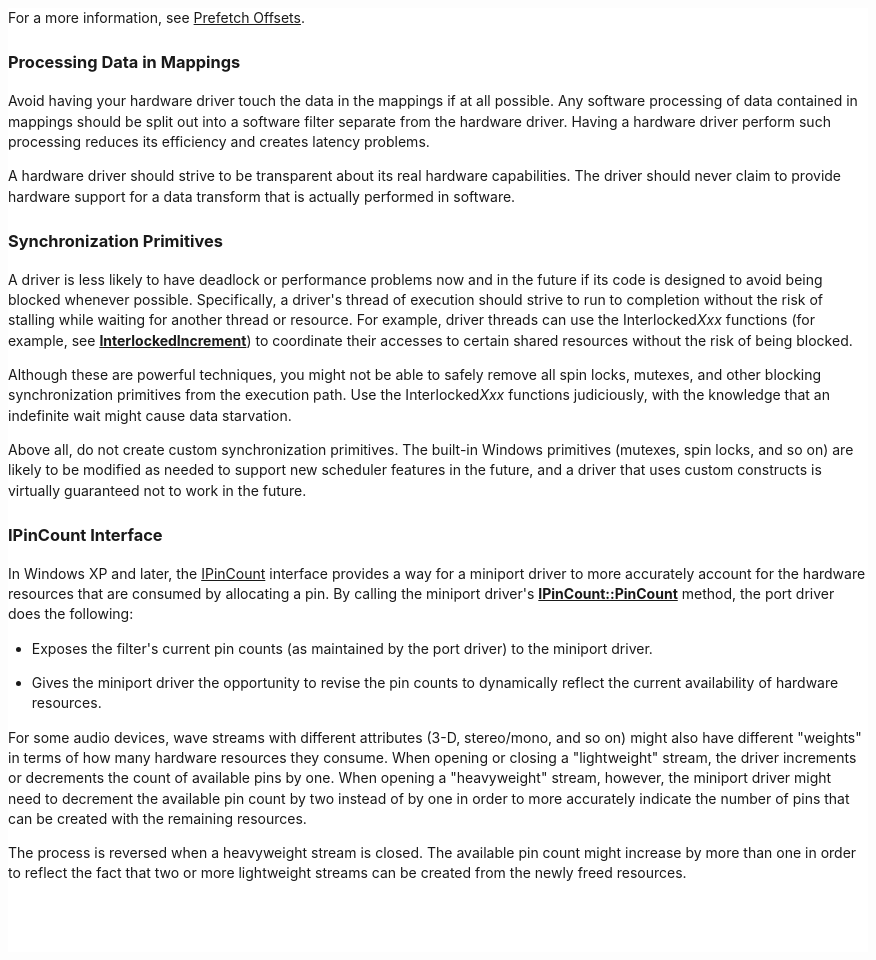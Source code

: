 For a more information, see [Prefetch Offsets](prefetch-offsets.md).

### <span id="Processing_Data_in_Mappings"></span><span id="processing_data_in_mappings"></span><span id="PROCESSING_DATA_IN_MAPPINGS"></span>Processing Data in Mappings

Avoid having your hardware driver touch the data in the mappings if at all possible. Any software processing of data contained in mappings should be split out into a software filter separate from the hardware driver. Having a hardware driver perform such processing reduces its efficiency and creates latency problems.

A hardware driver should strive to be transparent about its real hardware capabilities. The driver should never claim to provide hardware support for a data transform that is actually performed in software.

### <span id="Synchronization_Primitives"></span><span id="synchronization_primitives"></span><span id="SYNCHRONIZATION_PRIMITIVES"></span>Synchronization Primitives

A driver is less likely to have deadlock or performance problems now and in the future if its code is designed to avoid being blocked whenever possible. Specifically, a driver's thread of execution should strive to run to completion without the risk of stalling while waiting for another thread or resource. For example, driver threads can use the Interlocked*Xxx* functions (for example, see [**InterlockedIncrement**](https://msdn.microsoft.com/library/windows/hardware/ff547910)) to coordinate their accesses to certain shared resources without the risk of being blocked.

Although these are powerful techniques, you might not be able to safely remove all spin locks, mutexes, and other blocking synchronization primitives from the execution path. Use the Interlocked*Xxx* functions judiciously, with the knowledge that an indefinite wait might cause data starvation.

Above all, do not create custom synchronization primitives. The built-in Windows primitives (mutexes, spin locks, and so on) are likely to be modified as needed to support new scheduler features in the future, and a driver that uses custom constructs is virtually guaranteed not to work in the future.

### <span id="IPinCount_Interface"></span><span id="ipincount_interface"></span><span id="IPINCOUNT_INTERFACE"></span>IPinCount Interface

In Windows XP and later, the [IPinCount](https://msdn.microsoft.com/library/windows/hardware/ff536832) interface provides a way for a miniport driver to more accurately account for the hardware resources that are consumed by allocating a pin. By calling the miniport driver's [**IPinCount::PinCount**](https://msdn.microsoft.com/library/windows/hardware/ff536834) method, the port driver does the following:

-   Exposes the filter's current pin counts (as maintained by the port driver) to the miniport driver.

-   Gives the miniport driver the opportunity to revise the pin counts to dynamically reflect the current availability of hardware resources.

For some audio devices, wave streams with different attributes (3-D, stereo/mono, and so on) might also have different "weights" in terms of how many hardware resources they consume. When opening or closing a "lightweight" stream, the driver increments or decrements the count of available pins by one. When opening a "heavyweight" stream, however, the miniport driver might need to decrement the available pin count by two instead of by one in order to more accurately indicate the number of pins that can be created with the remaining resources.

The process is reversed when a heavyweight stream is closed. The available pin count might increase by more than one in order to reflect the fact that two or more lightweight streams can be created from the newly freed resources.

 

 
——
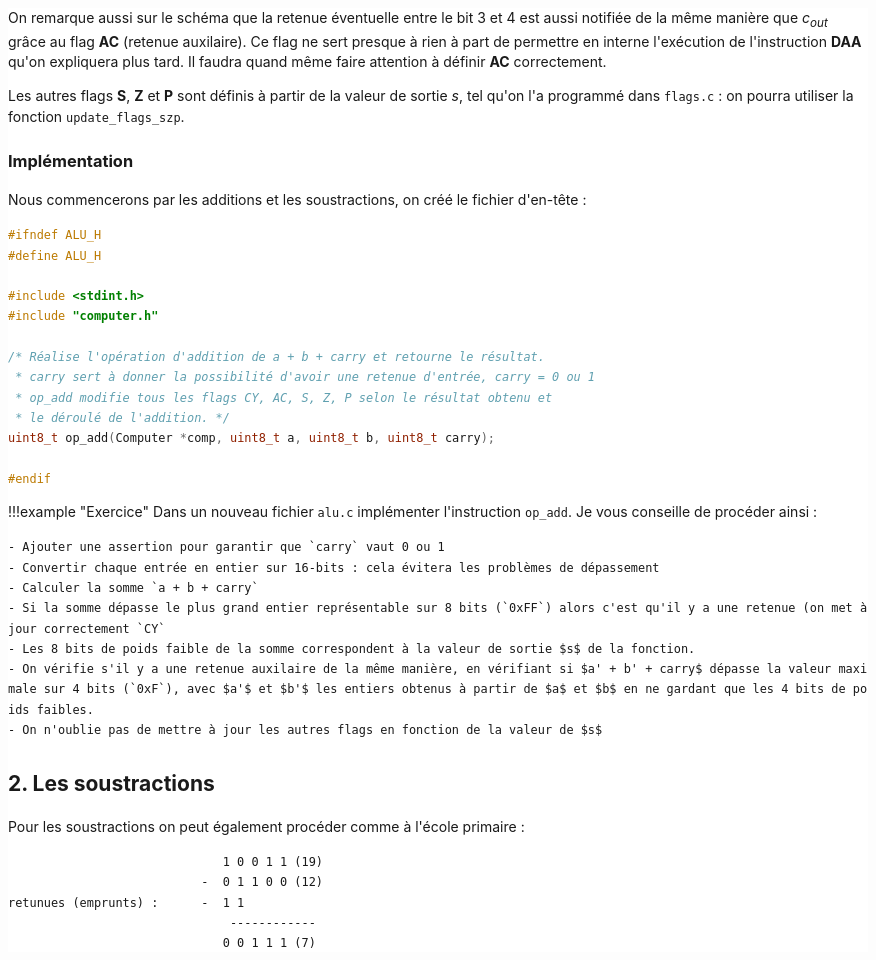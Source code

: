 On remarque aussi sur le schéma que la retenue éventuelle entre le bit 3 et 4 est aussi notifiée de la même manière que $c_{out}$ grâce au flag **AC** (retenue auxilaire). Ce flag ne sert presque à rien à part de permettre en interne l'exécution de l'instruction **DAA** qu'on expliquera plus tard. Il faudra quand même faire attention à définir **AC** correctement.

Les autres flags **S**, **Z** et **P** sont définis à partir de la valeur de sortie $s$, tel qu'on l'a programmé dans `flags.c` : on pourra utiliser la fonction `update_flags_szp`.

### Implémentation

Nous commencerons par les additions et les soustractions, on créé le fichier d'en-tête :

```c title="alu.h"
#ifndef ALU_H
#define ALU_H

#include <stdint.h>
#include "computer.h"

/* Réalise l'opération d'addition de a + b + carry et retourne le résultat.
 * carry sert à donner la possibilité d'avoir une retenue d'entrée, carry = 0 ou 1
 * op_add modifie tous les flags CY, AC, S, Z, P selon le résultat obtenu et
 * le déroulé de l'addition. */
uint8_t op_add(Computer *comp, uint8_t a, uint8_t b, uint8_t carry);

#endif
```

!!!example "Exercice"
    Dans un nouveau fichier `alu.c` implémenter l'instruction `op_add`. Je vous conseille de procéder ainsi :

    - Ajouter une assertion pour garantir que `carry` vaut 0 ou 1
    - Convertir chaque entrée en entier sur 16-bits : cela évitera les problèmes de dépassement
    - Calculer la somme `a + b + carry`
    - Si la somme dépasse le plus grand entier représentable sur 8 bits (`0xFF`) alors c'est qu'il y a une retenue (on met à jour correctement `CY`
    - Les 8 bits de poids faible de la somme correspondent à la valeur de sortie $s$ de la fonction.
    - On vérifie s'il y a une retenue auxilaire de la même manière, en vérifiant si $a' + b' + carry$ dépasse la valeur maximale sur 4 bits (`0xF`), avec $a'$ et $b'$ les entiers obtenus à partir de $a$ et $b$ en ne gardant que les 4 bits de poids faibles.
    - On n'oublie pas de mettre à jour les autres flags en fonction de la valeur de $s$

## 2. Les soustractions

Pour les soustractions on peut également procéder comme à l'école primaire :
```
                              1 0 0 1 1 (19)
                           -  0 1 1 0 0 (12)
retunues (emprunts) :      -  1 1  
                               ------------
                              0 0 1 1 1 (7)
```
——
### YOUR TASK
What lines above hold the word "même"? Pull each one out.

### ANSWER SECTION
: On remarque aussi sur le schéma que la retenue éventuelle entre le bit 3 et 4 est aussi notifiée de la même manière que $c_{out}$ grâce au flag **AC** (retenue auxilaire). Ce flag ne sert presque à rien à part de permettre en interne l'exécution de l'instruction **DAA** qu'on expliquera plus tard. Il faudra quand même faire attention à définir **AC** correctement.
    - On vérifie s'il y a une retenue auxilaire de la même manière, en vérifiant si $a' + b' + carry$ dépasse la valeur maximale sur 4 bits (`0xF`), avec $a'$ et $b'$ les entiers obtenus à partir de $a$ et $b$ en ne gardant que les 4 bits de poids faibles.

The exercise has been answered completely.